→ **SOURCE INFORMATION**
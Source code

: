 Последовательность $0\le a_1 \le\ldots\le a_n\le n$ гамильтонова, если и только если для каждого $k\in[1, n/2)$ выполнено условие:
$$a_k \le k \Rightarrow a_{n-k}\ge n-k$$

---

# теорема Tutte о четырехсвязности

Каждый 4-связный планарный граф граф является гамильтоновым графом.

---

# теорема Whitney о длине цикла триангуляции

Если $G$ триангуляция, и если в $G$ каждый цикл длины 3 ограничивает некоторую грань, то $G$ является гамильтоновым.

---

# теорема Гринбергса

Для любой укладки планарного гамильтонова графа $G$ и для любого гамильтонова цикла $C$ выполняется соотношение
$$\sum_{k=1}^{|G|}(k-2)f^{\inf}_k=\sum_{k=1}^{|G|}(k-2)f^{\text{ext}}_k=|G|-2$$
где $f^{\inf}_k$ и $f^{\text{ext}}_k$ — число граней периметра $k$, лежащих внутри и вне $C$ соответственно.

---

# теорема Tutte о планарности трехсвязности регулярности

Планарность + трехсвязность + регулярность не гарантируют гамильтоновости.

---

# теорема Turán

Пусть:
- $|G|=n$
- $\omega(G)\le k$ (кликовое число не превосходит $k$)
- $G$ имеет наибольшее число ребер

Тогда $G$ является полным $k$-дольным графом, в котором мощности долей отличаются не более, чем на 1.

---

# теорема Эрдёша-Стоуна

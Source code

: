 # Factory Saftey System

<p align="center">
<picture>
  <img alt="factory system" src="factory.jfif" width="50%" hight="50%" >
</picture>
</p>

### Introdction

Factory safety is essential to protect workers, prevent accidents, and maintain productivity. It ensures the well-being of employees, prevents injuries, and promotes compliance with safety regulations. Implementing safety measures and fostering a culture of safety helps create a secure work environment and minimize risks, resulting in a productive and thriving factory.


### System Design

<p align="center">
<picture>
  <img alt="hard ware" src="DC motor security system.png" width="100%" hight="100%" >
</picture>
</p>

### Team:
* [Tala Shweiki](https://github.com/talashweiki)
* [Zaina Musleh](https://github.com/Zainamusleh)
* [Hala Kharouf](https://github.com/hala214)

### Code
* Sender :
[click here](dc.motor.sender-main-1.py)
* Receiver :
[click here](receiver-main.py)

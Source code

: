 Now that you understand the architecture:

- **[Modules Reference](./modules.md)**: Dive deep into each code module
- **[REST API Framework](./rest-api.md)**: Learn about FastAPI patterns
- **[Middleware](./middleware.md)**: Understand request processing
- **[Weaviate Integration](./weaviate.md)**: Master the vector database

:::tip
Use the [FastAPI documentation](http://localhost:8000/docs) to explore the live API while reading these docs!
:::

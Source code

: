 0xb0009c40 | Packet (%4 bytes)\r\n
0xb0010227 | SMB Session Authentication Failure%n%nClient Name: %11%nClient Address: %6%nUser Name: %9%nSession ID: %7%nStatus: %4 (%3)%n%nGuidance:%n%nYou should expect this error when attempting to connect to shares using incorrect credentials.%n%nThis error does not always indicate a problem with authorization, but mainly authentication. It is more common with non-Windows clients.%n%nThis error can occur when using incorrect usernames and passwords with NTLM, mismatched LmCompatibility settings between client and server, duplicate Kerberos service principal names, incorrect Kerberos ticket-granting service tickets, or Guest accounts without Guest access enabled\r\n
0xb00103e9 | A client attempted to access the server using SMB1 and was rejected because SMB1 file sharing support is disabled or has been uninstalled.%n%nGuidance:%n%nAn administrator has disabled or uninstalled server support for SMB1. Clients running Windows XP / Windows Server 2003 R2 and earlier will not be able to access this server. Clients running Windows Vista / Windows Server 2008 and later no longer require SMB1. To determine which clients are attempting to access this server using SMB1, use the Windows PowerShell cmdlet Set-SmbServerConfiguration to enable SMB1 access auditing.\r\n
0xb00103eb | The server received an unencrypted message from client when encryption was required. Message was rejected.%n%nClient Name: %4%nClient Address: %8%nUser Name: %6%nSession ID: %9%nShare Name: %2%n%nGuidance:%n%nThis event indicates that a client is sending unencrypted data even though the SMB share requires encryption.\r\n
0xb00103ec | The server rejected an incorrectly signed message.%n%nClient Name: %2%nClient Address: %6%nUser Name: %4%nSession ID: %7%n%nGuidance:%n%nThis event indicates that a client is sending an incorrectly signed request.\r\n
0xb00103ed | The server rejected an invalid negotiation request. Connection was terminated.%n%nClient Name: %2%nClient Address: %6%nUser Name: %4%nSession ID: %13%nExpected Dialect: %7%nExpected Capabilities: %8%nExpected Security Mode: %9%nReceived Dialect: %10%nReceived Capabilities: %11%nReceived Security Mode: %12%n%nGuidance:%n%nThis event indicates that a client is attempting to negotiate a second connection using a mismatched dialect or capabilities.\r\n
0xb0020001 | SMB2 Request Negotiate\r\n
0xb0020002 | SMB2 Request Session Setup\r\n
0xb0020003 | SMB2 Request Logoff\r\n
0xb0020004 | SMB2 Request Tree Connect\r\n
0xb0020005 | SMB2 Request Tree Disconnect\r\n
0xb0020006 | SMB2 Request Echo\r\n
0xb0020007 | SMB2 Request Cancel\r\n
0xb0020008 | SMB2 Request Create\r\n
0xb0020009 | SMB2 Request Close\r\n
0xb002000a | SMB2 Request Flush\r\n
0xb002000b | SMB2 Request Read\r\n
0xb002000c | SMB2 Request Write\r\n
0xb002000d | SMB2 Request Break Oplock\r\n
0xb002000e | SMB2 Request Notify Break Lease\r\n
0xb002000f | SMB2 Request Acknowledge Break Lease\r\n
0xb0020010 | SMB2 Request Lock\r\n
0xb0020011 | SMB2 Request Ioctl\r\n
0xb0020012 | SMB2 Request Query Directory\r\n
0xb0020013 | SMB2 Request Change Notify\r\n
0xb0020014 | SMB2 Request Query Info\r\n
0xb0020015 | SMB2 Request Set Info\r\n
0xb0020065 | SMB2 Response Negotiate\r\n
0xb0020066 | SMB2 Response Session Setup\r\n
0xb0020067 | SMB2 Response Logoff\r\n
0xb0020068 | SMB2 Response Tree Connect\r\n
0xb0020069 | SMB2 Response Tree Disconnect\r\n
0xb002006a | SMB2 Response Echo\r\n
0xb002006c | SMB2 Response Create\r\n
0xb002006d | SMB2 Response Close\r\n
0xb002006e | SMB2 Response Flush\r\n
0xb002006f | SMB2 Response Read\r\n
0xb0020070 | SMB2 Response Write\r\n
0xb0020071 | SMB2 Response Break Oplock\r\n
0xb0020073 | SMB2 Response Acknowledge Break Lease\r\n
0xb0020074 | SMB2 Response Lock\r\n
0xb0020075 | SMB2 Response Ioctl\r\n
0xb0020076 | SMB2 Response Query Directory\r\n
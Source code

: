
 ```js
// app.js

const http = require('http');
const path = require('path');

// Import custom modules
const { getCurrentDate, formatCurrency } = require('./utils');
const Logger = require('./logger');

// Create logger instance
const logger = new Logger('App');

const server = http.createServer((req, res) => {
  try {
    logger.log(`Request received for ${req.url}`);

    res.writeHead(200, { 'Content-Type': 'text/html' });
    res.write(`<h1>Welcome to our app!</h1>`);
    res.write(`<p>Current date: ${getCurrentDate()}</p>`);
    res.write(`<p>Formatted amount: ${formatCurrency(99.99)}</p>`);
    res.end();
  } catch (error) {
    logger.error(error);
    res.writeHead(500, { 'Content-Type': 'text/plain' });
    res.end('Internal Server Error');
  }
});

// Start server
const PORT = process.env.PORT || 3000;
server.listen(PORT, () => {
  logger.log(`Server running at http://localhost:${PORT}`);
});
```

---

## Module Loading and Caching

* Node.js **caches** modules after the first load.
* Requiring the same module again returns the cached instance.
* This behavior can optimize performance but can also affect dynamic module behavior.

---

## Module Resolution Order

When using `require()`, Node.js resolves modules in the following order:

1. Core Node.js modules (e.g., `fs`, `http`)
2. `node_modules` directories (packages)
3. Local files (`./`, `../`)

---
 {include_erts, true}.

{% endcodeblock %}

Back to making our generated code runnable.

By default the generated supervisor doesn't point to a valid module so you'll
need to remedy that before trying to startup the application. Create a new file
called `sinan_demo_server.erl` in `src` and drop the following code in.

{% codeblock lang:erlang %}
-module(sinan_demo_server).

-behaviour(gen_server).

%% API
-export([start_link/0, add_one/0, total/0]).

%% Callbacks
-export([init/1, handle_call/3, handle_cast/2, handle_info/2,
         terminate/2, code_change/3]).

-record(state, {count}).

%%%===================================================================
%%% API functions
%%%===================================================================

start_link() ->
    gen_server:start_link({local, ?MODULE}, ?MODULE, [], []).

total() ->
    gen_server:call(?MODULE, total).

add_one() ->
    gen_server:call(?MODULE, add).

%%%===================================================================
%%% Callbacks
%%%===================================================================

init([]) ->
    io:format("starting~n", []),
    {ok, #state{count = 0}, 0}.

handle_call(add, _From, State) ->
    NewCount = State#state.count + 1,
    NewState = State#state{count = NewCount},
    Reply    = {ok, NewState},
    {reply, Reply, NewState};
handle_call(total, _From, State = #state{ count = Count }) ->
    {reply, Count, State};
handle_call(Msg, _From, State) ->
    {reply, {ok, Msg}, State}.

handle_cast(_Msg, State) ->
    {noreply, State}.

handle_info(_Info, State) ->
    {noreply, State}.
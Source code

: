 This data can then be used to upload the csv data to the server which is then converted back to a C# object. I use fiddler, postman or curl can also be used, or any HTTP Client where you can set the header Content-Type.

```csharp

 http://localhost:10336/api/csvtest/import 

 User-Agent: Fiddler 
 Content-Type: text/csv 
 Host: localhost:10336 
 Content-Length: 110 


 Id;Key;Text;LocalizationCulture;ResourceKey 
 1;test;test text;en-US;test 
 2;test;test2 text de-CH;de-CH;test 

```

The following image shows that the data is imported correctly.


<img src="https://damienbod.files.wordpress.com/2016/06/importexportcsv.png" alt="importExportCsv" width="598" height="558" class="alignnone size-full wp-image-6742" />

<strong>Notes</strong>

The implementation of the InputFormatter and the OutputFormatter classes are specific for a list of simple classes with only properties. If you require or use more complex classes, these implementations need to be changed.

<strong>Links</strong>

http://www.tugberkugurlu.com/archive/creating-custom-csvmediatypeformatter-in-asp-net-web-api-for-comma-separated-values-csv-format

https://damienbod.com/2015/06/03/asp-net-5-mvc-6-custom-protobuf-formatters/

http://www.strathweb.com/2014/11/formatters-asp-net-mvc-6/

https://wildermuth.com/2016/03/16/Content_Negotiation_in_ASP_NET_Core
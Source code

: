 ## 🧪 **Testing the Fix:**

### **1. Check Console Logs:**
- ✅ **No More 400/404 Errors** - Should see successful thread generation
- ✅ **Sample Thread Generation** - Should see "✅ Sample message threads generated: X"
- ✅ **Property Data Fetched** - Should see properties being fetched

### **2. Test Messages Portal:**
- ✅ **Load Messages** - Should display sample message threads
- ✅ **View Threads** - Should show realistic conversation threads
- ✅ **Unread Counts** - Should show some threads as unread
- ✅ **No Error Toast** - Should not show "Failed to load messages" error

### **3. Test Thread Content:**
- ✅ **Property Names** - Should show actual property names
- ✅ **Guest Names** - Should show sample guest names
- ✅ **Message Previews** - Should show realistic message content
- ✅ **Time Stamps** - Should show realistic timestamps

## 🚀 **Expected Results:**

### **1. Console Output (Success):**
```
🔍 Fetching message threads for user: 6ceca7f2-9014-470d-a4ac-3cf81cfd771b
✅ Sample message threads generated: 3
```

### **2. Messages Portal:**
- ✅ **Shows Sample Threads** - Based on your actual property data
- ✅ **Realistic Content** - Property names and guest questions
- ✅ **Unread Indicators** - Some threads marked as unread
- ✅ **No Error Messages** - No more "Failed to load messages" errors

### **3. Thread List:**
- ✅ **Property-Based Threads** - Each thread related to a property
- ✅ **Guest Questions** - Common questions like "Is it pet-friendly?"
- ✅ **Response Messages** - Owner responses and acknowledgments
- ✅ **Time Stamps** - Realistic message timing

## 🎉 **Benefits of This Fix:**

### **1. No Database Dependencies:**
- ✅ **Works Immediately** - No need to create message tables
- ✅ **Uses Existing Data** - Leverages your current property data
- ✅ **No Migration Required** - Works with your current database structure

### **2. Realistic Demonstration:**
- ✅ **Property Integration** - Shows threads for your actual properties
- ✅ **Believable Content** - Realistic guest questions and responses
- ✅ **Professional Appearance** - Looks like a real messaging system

→ **WHAT IS BEING ASKED**
Look above for the line with "0xb0020012 | SMB2 Request Query Directory\r\n" and the line with "0xb0020067 | SMB2 Response Logoff\r\n". Write out those two lines and all the lines between them, exactly, and no others.

→ **WRITTEN SOLUTION**
0xb0020012 | SMB2 Request Query Directory\r\n
0xb0020013 | SMB2 Request Change Notify\r\n
0xb0020014 | SMB2 Request Query Info\r\n
0xb0020015 | SMB2 Request Set Info\r\n
0xb0020065 | SMB2 Response Negotiate\r\n
0xb0020066 | SMB2 Response Session Setup\r\n
0xb0020067 | SMB2 Response Logoff\r\n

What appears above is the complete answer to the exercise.